Friday, November 18, 2005

Eighty is the Loneliest Number That You Ever Knew

Brian Pilnick sent me a link to an interesting article over at Next Generation about the economics of game publishing. It's interesting both for what it says and what it doesn't say.

Here's the link:

This study was conducted by Screen Digest, and it's caused quite a stir. Everyone seems to be marginally freaking out about this:
A new report on the risks involved in game publishing and development has been released suggesting that, in the next generation, as few as 80 games a year will turn a profit.

They go from that assumption to argue that increasing development costs (according to them, from $3-$6 million to $6-$10 million) will rise faster than game sales.

That certainly sounds serious, and it's not dissimilar to topics I've written about before concerning the brutal competition in the game industry, but in this case, it's much less than it appears. For one, this is essentially a press release masquerading as a news story. It both summarizes the report and makes it sound terribly important at the same time. Oh, and if you wanted to purchase that report, it's going to cost you a whopping $3,160. It's as close to a free advertisement as anyone could possibly get.
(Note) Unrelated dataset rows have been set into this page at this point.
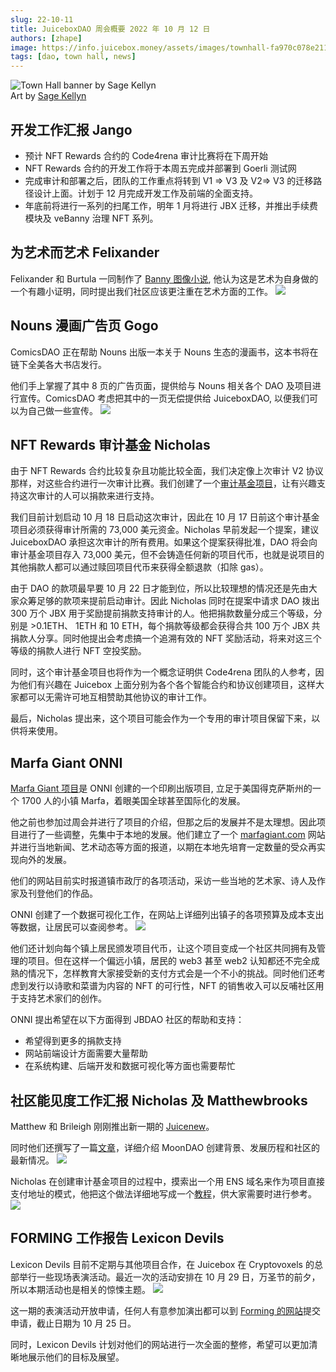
 ```yaml
---
slug: 22-10-11
title: JuiceboxDAO 周会概要 2022 年 10 月 12 日
authors: [zhape]
image: https://info.juicebox.money/assets/images/townhall-fa970c078e21123c4e80993400e638db.webp
tags: [dao, town hall, news]
---
```


![Town Hall banner by Sage Kellyn](townhall.webp)  
Art by [Sage Kellyn](https://twitter.com/SageKellyn)

## 开发工作汇报 Jango

- 预计 NFT Rewards 合约的 Code4rena 审计比赛将在下周开始
- NFT Rewards 合约的开发工作将于本周五完成并部署到 Goerli 测试网
- 完成审计和部署之后，团队的工作重点将转到 V1 => V3 及 V2=> V3 的迁移路径设计上面。计划于 12 月完成开发工作及前端的全面支持。
- 年底前将进行一系列的扫尾工作，明年 1 月将进行 JBX 迁移，并推出手续费模块及 veBanny 治理 NFT 系列。

## 为艺术而艺术 Felixander

Felixander 和 Burtula 一同制作了 [Banny 图像小说](https://drive.google.com/file/d/1dvpGwf5Yh4aasmhq97fJc1nXMrbQJb-h/view), 他认为这是艺术为自身做的一个有趣小证明，同时提出我们社区应该更注重在艺术方面的工作。
![](IxbUFap.jpeg)

## Nouns 漫画广告页 Gogo

ComicsDAO 正在帮助 Nouns 出版一本关于 Nouns 生态的漫画书，这本书将在链下全美各大书店发行。

他们手上掌握了其中 8 页的广告页面，提供给与 Nouns 相关各个 DAO 及项目进行宣传。ComicsDAO 考虑把其中的一页无偿提供给 JuiceboxDAO, 以便我们可以为自己做一些宣传。
![](kaHDm5i.webp)

## NFT Rewards 审计基金 Nicholas

由于 NFT Rewards 合约比较复杂且功能比较全面，我们决定像上次审计 V2 协议那样，对这些合约进行一次审计比赛。我们创建了一个[审计基金项目](https://juicebox.money/@auditfund)，让有兴趣支持这次审计的人可以捐款来进行支持。

我们目前计划启动 10 月 18 日启动这次审计，因此在 10 月 17 日前这个审计基金项目必须获得审计所需的 73,000 美元资金。Nicholas 早前发起一个提案，建议 JuiceboxDAO 承担这次审计的所有费用。如果这个提案获得批准，DAO 将会向审计基金项目存入 73,000 美元，但不会铸造任何新的项目代币，也就是说项目的其他捐款人都可以通过赎回项目代币来获得全额退款（扣除 gas）。

由于 DAO 的款项最早要 10 月 22 日才能到位，所以比较理想的情况还是先由大家众筹足够的款项来提前启动审计。因此 Nicholas 同时在提案中请求 DAO 拨出 300 万个 JBX 用于奖励提前捐款支持审计的人。他把捐款数量分成三个等级，分别是 >0.1ETH、 1ETH 和 10 ETH，每个捐款等级都会获得合共 100 万个 JBX 共捐款人分享。同时他提出会考虑搞一个追溯有效的 NFT 奖励活动，将来对这三个等级的捐款人进行 NFT 空投奖励。

同时，这个审计基金项目也将作为一个概念证明供 Code4rena 团队的人参考，因为他们有兴趣在 Juicebox 上面分别为各个各个智能合约和协议创建项目，这样大家都可以无需许可地互相赞助其他协议的审计工作。

最后，Nicholas 提出来，这个项目可能会作为一个专用的审计项目保留下来，以供将来使用。

## Marfa Giant ONNI

[Marfa Giant 项目](https://juicebox.money/@marfagiant)是 ONNI 创建的一个印刷出版项目, 立足于美国得克萨斯州的一个 1700 人的小镇 Marfa，着眼美国全球甚至国际化的发展。

他之前也参加过周会并进行了项目的介绍，但那之后的发展并不是太理想。因此项目进行了一些调整，先集中于本地的发展。他们建立了一个 [marfagiant.com](https://marfagiant.com/) 网站并进行当地新闻、艺术动态等方面的报道，以期在本地先培育一定数量的受众再实现向外的发展。

他们的网站目前实时报道镇市政厅的各项活动，采访一些当地的艺术家、诗人及作家及刊登他们的作品。

ONNI 创建了一个数据可视化工作，在网站上详细列出镇子的各项预算及成本支出等数据，让居民可以查阅参考。
![](kqZfebn.webp)

他们还计划向每个镇上居民颁发项目代币，让这个项目变成一个社区共同拥有及管理的项目。但在这样一个偏远小镇，居民的 web3 甚至 web2 认知都还不完全成熟的情况下，怎样教育大家接受新的支付方式会是一个不小的挑战。同时他们还考虑到发行以诗歌和菜谱为内容的 NFT 的可行性，NFT 的销售收入可以反哺社区用于支持艺术家们的创作。

ONNI 提出希望在以下方面得到 JBDAO 社区的帮助和支持：
- 希望得到更多的捐款支持
- 网站前端设计方面需要大量帮助
- 在系统构建、后端开发和数据可视化等方面也需要帮忙

## 社区能见度工作汇报 Nicholas 及 Matthewbrooks

Matthew 和 Brileigh 刚刚推出新一期的 [Juicenew](https://juicenews.beehiiv.com/p/juicenews-oct-11)。

同时他们还撰写了一篇[文章](https://info.juicebox.money/blog/2022-10-11-moondao/
)，详细介绍 MoonDAO 创建背景、发展历程和社区的最新情况。
![](Cct58Ri.webp)



Nicholas 在创建审计基金项目的过程中，摸索出一个用 ENS 域名来作为项目直接支付地址的模式，他把这个做法详细地写成一个[教程](https://info.juicebox.money/blog/juicebox-donate-with-ens/)，供大家需要时进行参考。
![](NY7Zu1d.webp)

## FORMING 工作报告 Lexicon Devils

Lexicon Devils 目前不定期与其他项目合作，在 Juicebox 在 Cryptovoxels 的总部举行一些现场表演活动。最近一次的活动安排在 10 月 29 日，万圣节的前夕，所以本期活动也是相关的惊悚主题。
![](oMDz6r8.webp)

这一期的表演活动开放申请，任何人有意参加演出都可以到 [Forming 的网站](http://forming.lexicondevils.xyz/)提交申请，截止日期为 10 月 25 日。

同时，Lexicon Devils 计划对他们的网站进行一次全面的整修，希望可以更加清晰地展示他们的目标及展望。

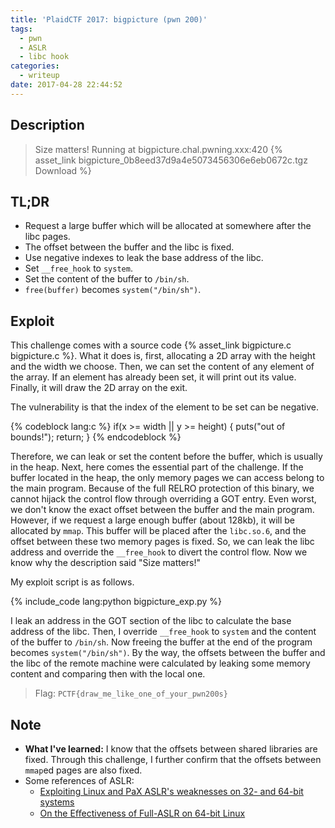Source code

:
 ```yaml
---
title: 'PlaidCTF 2017: bigpicture (pwn 200)'
tags:
  - pwn
  - ASLR
  - libc hook
categories:
  - writeup
date: 2017-04-28 22:44:52
---
```



## Description
> Size matters!
> Running at bigpicture.chal.pwning.xxx:420
> {% asset_link bigpicture_0b8eed37d9a4e5073456306e6eb0672c.tgz Download %}

## TL;DR
- Request a large buffer which will be allocated at somewhere after the libc pages.
- The offset between the buffer and the libc is fixed.
- Use negative indexes to leak the base address of the libc.
- Set `__free_hook` to `system`.
- Set the content of the buffer to `/bin/sh`.
- `free(buffer)` becomes `system("/bin/sh")`.

## Exploit

This challenge comes with a source code {% asset_link bigpicture.c bigpicture.c %}. What it does is, first, allocating a 2D array with the height and the width we choose. Then, we can set the content of any element of the array. If an element has already been set, it will print out its value. Finally, it will draw the 2D array on the exit.

The vulnerability is that the index of the element to be set can be negative.

{% codeblock lang:c %}
if(x >= width || y >= height) {
    puts("out of bounds!");
    return;
}
{% endcodeblock %}

Therefore, we can leak or set the content before the buffer, which is usually in the heap. Next, here comes the essential part of the challenge. If the buffer located in the heap, the only memory pages we can access belong to the main program. Because of the full RELRO protection of this binary, we cannot hijack the control flow through overriding a GOT entry. Even worst, we don't know the exact offset between the buffer and the main program. However, if we request a large enough buffer (about 128kb), it will be allocated by `mmap`. This buffer will be placed after the `libc.so.6`, and the offset between these two memory pages is fixed. So, we can leak the libc address and override the `__free_hook` to divert the control flow. Now we know why the description said "Size matters!"

My exploit script is as follows.

{% include_code lang:python bigpicture_exp.py %}

I leak an address in the GOT section of the libc to calculate the base address of the libc. Then, I override `__free_hook` to `system` and the content of the buffer to `/bin/sh`. Now freeing the buffer at the end of the program becomes `system("/bin/sh")`. By the way, the offsets between the buffer and the libc of the remote machine were calculated by leaking some memory content and comparing then with the local one.

> Flag: `PCTF{draw_me_like_one_of_your_pwn200s}`

## Note
- **What I've learned:**
I know that the offsets between shared libraries are fixed. Through this challenge, I further confirm that the offsets between `mmap`ed pages are also fixed.
- Some references of ASLR:
    - [Exploiting Linux and PaX ASLR's weaknesses on 32- and 64-bit systems](https://www.blackhat.com/docs/asia-16/materials/asia-16-Marco-Gisbert-Exploiting-Linux-And-PaX-ASLRS-Weaknesses-On-32-And-64-Bit-Systems-wp.pdf)
    - [On the Eﬀectiveness of Full-ASLR on 64-bit Linux](https://cybersecurity.upv.es/attacks/offset2lib/offset2lib-paper.pdf)
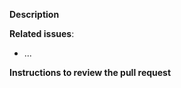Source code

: **Description**

<!-- Description of PR -->

**Related issues**:
- ...

**Instructions to review the pull request**

<!--
- Make a GitHub Access token here https://github.com/settings/tokens
- `cp secrets.txt.example secrets.txt`
- Update the value of GITHUB_TOKEN in secrets.txt
- install Node >= 14
- 
    
    ```
    cd $(mktemp -d --tmpdir cffbot-XXXXXX)
    git clone https://github.com/cffbots/filtering .
    git checkout <this-branch>
    source secrets.txt
    node query.mjs
    ```
-->

<!--
Review online.
-->
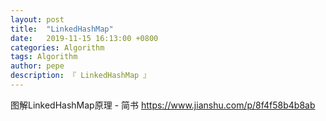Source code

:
 ```yaml
---
layout: post
title:  "LinkedHashMap"
date:   2019-11-15 16:13:00 +0800
categories: Algorithm
tags: Algorithm
author: pepe
description: 『 LinkedHashMap 』
---
```




图解LinkedHashMap原理 - 简书
https://www.jianshu.com/p/8f4f58b4b8ab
Next Generation did contact the author of the study for a quote to wrap everything up. Here it is:
The author of the report, Marc de Gentile-Williams, said, "At 30 years of age, the games industry still suffers from an endemic lack of professional management compared to less mature industries such as the mobile telephony and the internet industries. The high number of bankruptcies - despite favorable market conditions - is testament to this fact. Games companies must complement their formidable creative and technological achievements with strong business planning and analysis in order to reap the benefits of the next phase of console market growth."

Hmm. "strong business planning" and "analysis." I wonder what kind of fee-based professional services Screen Digest offers? Well, according to their website, they offer (among others)
--"New technology impact assessment"
--"New market pre-entry studies"
--"Corporate strategy work"

Damn, those sound like they could all fit into the category "business planning and analysis." How convenient is that?